- Who We Are
- What We Do
- Take Action
Photo: Andrew Skowron / We Animals Media
An observant consumer might have noticed that over the last several decades chicken breasts on supermarket shelves have grown larger and appear more marbled. These changes are the result of genetic modification, a method through which generations of birds are bred to maximize the profit of the animal agriculture industry, with scant regard given to their welfare. This process is distinct from genetic engineering, which is the use of modern technology to edit a genetic structure.
Chickens, like almost every other animal raised for food around the world, are the result of intense breeding aimed at emphasizing certain characteristics that increase their profitability. In other words, and by the USDA’s definition of “genetically modified,” yes—chickens are genetically modified organisms (GMOs).

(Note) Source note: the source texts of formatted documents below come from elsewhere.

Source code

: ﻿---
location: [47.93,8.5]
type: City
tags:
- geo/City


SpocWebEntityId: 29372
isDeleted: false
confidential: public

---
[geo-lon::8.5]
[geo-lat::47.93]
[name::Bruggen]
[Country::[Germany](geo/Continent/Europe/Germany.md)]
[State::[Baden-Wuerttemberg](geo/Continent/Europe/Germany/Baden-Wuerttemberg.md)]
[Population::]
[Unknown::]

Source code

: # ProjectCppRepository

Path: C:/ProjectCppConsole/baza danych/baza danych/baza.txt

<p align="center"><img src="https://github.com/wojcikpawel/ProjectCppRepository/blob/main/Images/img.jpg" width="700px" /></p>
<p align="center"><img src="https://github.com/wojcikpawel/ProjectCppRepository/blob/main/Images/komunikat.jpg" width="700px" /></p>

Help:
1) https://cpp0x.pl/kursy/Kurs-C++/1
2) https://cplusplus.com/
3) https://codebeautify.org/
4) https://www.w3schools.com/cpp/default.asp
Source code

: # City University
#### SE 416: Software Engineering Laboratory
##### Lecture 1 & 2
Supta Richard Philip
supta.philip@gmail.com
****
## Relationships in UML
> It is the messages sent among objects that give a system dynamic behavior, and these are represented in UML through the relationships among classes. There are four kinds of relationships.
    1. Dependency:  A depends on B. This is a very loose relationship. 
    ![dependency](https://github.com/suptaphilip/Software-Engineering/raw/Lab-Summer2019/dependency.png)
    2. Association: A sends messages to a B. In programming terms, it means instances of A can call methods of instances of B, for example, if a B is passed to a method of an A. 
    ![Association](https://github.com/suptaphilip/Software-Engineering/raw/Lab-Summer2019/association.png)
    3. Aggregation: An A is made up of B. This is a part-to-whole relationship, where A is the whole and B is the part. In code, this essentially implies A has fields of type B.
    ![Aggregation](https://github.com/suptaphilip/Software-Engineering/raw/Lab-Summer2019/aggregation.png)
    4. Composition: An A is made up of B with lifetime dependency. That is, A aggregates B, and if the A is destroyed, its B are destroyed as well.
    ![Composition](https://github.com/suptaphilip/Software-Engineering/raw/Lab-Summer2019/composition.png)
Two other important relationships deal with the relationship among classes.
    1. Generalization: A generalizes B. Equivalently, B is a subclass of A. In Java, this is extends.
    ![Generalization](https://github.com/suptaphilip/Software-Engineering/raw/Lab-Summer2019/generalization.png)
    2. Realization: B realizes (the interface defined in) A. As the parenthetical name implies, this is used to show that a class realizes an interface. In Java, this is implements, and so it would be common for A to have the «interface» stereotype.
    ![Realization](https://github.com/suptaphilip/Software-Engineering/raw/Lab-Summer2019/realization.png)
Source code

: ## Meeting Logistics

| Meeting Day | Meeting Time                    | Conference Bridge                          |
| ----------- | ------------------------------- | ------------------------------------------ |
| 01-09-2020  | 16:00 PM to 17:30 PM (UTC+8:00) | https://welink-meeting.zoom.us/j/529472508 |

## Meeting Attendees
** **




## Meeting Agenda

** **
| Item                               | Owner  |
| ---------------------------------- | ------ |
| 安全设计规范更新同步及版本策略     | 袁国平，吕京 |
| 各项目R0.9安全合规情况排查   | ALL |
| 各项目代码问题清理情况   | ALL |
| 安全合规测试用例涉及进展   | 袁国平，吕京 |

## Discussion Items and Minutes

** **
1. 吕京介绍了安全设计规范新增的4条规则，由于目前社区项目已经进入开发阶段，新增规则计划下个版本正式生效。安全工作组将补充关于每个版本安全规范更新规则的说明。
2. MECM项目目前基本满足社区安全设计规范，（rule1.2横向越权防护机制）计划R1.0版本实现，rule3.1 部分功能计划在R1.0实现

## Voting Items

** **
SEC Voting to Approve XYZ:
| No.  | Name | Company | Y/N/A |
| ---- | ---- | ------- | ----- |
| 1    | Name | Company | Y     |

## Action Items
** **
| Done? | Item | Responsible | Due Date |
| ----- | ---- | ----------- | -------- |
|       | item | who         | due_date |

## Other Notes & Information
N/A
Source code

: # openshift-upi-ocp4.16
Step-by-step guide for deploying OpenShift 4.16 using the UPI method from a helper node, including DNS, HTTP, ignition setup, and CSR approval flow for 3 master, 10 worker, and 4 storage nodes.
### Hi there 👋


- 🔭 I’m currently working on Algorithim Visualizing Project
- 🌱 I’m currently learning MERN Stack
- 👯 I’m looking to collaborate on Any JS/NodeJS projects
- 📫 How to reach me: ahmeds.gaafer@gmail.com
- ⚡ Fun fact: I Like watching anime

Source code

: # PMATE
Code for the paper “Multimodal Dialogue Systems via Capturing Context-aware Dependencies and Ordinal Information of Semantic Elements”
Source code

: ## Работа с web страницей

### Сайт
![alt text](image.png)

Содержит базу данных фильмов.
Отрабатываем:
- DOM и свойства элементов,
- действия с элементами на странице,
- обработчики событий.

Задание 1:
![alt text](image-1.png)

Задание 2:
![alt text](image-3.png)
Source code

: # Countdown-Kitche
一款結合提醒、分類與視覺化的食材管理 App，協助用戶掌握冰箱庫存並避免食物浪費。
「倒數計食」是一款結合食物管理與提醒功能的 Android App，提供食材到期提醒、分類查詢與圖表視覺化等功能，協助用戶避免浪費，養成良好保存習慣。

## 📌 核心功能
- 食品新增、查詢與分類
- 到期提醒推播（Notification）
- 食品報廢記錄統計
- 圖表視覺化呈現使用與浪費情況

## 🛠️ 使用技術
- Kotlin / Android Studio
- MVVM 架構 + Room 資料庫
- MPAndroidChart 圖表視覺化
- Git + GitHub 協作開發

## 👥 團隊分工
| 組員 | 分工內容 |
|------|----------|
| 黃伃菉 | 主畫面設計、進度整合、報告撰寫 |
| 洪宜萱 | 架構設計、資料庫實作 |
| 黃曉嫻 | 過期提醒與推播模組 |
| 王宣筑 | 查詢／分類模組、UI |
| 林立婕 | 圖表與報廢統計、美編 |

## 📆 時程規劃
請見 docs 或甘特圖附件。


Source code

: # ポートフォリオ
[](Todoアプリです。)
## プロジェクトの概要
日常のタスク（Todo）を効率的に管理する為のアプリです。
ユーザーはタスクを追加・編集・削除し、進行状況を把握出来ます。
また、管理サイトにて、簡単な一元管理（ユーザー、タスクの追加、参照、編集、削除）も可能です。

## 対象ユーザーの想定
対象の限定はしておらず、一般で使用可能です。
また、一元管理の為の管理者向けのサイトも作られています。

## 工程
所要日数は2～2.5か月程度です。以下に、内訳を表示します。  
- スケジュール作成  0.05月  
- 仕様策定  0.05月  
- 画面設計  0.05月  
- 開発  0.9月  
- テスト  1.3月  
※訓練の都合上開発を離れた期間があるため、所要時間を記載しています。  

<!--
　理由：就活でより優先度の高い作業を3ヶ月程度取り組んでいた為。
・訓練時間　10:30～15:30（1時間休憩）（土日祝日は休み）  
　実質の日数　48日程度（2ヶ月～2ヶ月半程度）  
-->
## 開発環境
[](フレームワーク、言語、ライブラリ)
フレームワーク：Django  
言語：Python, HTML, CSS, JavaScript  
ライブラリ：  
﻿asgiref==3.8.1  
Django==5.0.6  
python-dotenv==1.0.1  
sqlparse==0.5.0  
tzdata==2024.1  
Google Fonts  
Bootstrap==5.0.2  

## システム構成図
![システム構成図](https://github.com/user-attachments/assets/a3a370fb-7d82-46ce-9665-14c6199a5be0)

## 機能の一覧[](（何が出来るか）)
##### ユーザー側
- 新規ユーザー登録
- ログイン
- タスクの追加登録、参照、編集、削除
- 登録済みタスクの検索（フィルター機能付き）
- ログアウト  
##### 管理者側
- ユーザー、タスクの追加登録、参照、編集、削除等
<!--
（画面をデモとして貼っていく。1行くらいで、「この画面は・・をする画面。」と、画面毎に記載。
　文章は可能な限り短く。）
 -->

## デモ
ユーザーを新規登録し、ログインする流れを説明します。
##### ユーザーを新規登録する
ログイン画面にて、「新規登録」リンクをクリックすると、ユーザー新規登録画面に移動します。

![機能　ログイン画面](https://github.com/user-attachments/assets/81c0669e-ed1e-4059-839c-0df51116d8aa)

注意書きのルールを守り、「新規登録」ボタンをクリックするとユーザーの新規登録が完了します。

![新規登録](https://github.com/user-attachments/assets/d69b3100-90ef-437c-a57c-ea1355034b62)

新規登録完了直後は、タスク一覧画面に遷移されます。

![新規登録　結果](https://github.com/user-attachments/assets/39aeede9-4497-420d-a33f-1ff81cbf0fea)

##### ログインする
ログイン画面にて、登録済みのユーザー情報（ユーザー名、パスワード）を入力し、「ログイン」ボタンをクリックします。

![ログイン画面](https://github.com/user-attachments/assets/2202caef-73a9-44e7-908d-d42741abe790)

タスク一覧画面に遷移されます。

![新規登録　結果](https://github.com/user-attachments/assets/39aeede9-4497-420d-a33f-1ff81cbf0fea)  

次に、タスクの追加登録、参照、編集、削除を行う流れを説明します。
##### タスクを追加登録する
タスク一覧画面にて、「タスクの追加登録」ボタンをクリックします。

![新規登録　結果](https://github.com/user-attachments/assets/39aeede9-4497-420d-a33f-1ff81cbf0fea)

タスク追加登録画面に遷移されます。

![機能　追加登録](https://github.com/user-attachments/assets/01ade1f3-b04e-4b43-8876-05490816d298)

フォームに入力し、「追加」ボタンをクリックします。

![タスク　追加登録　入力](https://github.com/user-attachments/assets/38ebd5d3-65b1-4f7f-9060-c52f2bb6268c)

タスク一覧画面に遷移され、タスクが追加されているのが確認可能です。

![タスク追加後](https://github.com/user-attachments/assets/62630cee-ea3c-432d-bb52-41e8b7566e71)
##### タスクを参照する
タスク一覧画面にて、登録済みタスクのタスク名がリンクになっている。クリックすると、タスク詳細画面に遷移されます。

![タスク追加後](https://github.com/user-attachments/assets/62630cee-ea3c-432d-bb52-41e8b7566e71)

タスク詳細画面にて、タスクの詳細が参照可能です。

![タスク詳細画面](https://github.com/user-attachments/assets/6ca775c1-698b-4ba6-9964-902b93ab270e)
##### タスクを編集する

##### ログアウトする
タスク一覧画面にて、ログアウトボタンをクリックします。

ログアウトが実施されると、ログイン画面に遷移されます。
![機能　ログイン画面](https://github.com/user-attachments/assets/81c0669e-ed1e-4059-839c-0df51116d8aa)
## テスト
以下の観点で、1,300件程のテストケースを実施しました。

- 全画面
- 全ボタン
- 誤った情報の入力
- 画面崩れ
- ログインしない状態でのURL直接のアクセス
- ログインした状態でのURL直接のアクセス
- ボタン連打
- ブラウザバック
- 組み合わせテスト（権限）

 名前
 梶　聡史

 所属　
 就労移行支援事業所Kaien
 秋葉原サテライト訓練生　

Any meat that is the result of genetic modification is considered GMO. This genetic modification can take place in a variety of ways. One of the most common is selective breeding. Virtually all species of animals raised for their meat have been genetically modified through selective breeding practices. According to a Pew Research Center report, in the last 100 years, the growth rate of chickens has skyrocketed while their intake of feed has gone down. In 1925, it took 112 days for a chicken to reach 2.5 pounds, the size at which she would be sent to slaughter. For each pound gained, she would consume about 4.7 pounds of feed. In 2010, a chicken was sent to slaughter at 5.7 pounds after only 47 days. To pack on so much weight so quickly, she ate only 1.9 pounds of feed to produce each pound of growth.
Another, far less common way animals raised for food can be genetically modified is through genetic engineering. This type of modification is rare in commercial animal farming and consists of changing an organism’s genetic makeup by introducing, eliminating, or rearranging specific genes using modern scientific techniques. Very few breeds of animal that have been genetically engineered can be raised for the purpose of producing food in the United States. One is farmed Atlantic salmon, who have been modified to grow to market size in half the time that they would normally. The most recent case is Angus cattle who have a lighter coat so that they can be raised in warmer climates and experience a lower rate of heat stress. While the former went through a lengthy approval process before first being sold in 2021, the cattle were determined to be “low-risk” by the Food and Drug Administration less than two years after the initial proposal, meaning that no additional regulatory approval is required before the cattle are used to create products for the market, including meat.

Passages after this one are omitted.